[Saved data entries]
▼

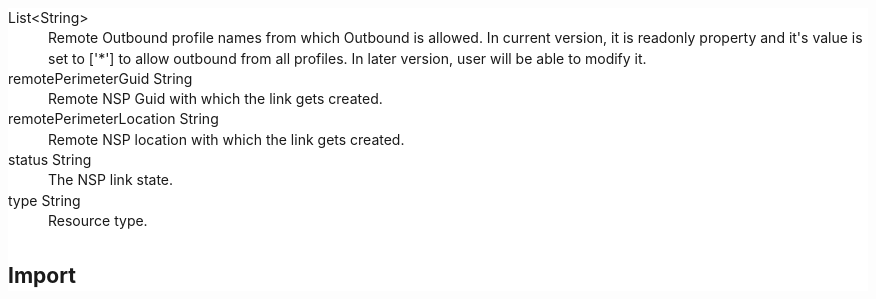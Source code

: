 </span>
        <span class="property-indicator"></span>
        <span class="property-type">List&lt;String&gt;</span>
    </dt>
    <dd>Remote Outbound profile names from which Outbound is allowed. In current version, it is readonly property and it's value is set to ['*'] to allow outbound from all profiles. In later version, user will be able to modify it.</dd><dt class="property-"
            title="">
        <span id="remoteperimeterguid_yaml">
<a data-swiftype-name="resource-property" data-swiftype-type="text" href="#remoteperimeterguid_yaml" style="color: inherit; text-decoration: inherit;">remote<wbr>Perimeter<wbr>Guid</a>
</span>
        <span class="property-indicator"></span>
        <span class="property-type">String</span>
    </dt>
    <dd>Remote NSP Guid with which the link gets created.</dd><dt class="property-"
            title="">
        <span id="remoteperimeterlocation_yaml">
<a data-swiftype-name="resource-property" data-swiftype-type="text" href="#remoteperimeterlocation_yaml" style="color: inherit; text-decoration: inherit;">remote<wbr>Perimeter<wbr>Location</a>
</span>
        <span class="property-indicator"></span>
        <span class="property-type">String</span>
    </dt>
    <dd>Remote NSP location with which the link gets created.</dd><dt class="property-"
            title="">
        <span id="status_yaml">
<a data-swiftype-name="resource-property" data-swiftype-type="text" href="#status_yaml" style="color: inherit; text-decoration: inherit;">status</a>
</span>
        <span class="property-indicator"></span>
        <span class="property-type">String</span>
    </dt>
    <dd>The NSP link state.</dd><dt class="property-"
            title="">
        <span id="type_yaml">
<a data-swiftype-name="resource-property" data-swiftype-type="text" href="#type_yaml" style="color: inherit; text-decoration: inherit;">type</a>
</span>
        <span class="property-indicator"></span>
        <span class="property-type">String</span>
    </dt>
    <dd>Resource type.</dd></dl>
</pulumi-choosable>
</div>







## Import
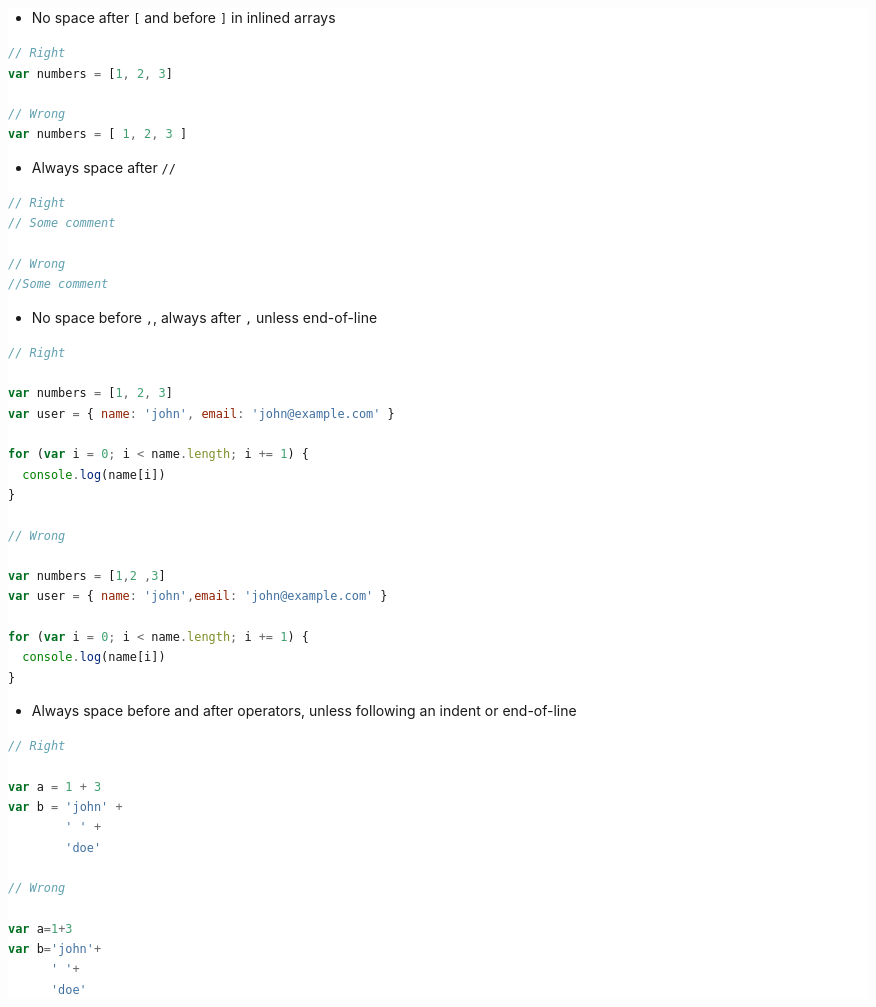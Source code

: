   - No space after `[` and before `]` in inlined arrays
```javascript
// Right
var numbers = [1, 2, 3]

// Wrong
var numbers = [ 1, 2, 3 ]
```

  - Always space after `//`
```javascript
// Right
// Some comment

// Wrong
//Some comment
```

  - No space before `,`, always after `,` unless end-of-line
```javascript
// Right

var numbers = [1, 2, 3]
var user = { name: 'john', email: 'john@example.com' }

for (var i = 0; i < name.length; i += 1) {
  console.log(name[i])
}

// Wrong

var numbers = [1,2 ,3]
var user = { name: 'john',email: 'john@example.com' }

for (var i = 0; i < name.length; i += 1) {
  console.log(name[i])
}
```

  - Always space before and after operators, unless following an indent or end-of-line

```javascript
// Right

var a = 1 + 3
var b = 'john' +
        ' ' +
        'doe'

// Wrong

var a=1+3
var b='john'+
      ' '+
      'doe'
```
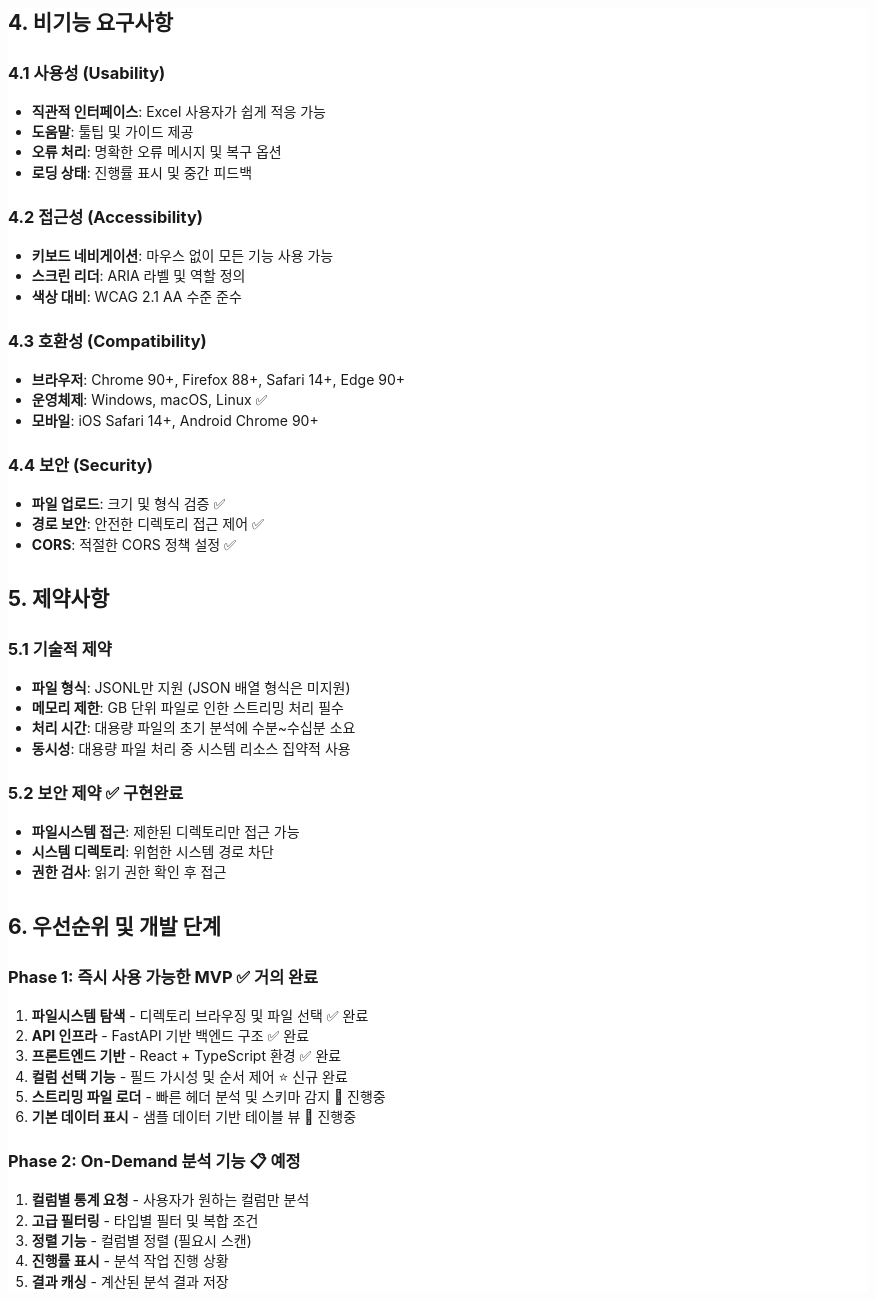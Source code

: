 ## 4. 비기능 요구사항

### 4.1 사용성 (Usability)
- **직관적 인터페이스**: Excel 사용자가 쉽게 적응 가능
- **도움말**: 툴팁 및 가이드 제공
- **오류 처리**: 명확한 오류 메시지 및 복구 옵션
- **로딩 상태**: 진행률 표시 및 중간 피드백

### 4.2 접근성 (Accessibility)
- **키보드 네비게이션**: 마우스 없이 모든 기능 사용 가능
- **스크린 리더**: ARIA 라벨 및 역할 정의
- **색상 대비**: WCAG 2.1 AA 수준 준수

### 4.3 호환성 (Compatibility)
- **브라우저**: Chrome 90+, Firefox 88+, Safari 14+, Edge 90+
- **운영체제**: Windows, macOS, Linux ✅
- **모바일**: iOS Safari 14+, Android Chrome 90+

### 4.4 보안 (Security)
- **파일 업로드**: 크기 및 형식 검증 ✅
- **경로 보안**: 안전한 디렉토리 접근 제어 ✅
- **CORS**: 적절한 CORS 정책 설정 ✅

## 5. 제약사항

### 5.1 기술적 제약
- **파일 형식**: JSONL만 지원 (JSON 배열 형식은 미지원)
- **메모리 제한**: GB 단위 파일로 인한 스트리밍 처리 필수
- **처리 시간**: 대용량 파일의 초기 분석에 수분~수십분 소요
- **동시성**: 대용량 파일 처리 중 시스템 리소스 집약적 사용

### 5.2 보안 제약 ✅ 구현완료
- **파일시스템 접근**: 제한된 디렉토리만 접근 가능
- **시스템 디렉토리**: 위험한 시스템 경로 차단
- **권한 검사**: 읽기 권한 확인 후 접근

## 6. 우선순위 및 개발 단계

### Phase 1: 즉시 사용 가능한 MVP ✅ 거의 완료
1. **파일시스템 탐색** - 디렉토리 브라우징 및 파일 선택 ✅ 완료
2. **API 인프라** - FastAPI 기반 백엔드 구조 ✅ 완료
3. **프론트엔드 기반** - React + TypeScript 환경 ✅ 완료
4. **컬럼 선택 기능** - 필드 가시성 및 순서 제어 ⭐ 신규 완료
5. **스트리밍 파일 로더** - 빠른 헤더 분석 및 스키마 감지 🔄 진행중
6. **기본 데이터 표시** - 샘플 데이터 기반 테이블 뷰 🔄 진행중

### Phase 2: On-Demand 분석 기능 📋 예정
1. **컬럼별 통계 요청** - 사용자가 원하는 컬럼만 분석
2. **고급 필터링** - 타입별 필터 및 복합 조건
3. **정렬 기능** - 컬럼별 정렬 (필요시 스캔)
4. **진행률 표시** - 분석 작업 진행 상황
5. **결과 캐싱** - 계산된 분석 결과 저장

▲

*TASK PROMPT:* Go through the records and report each line that contains "john".

*TASK RESULT:*
var user = { name: 'john', email: 'john@example.com' }
var user = { name: 'john',email: 'john@example.com' }
var b = 'john' +
var b='john'+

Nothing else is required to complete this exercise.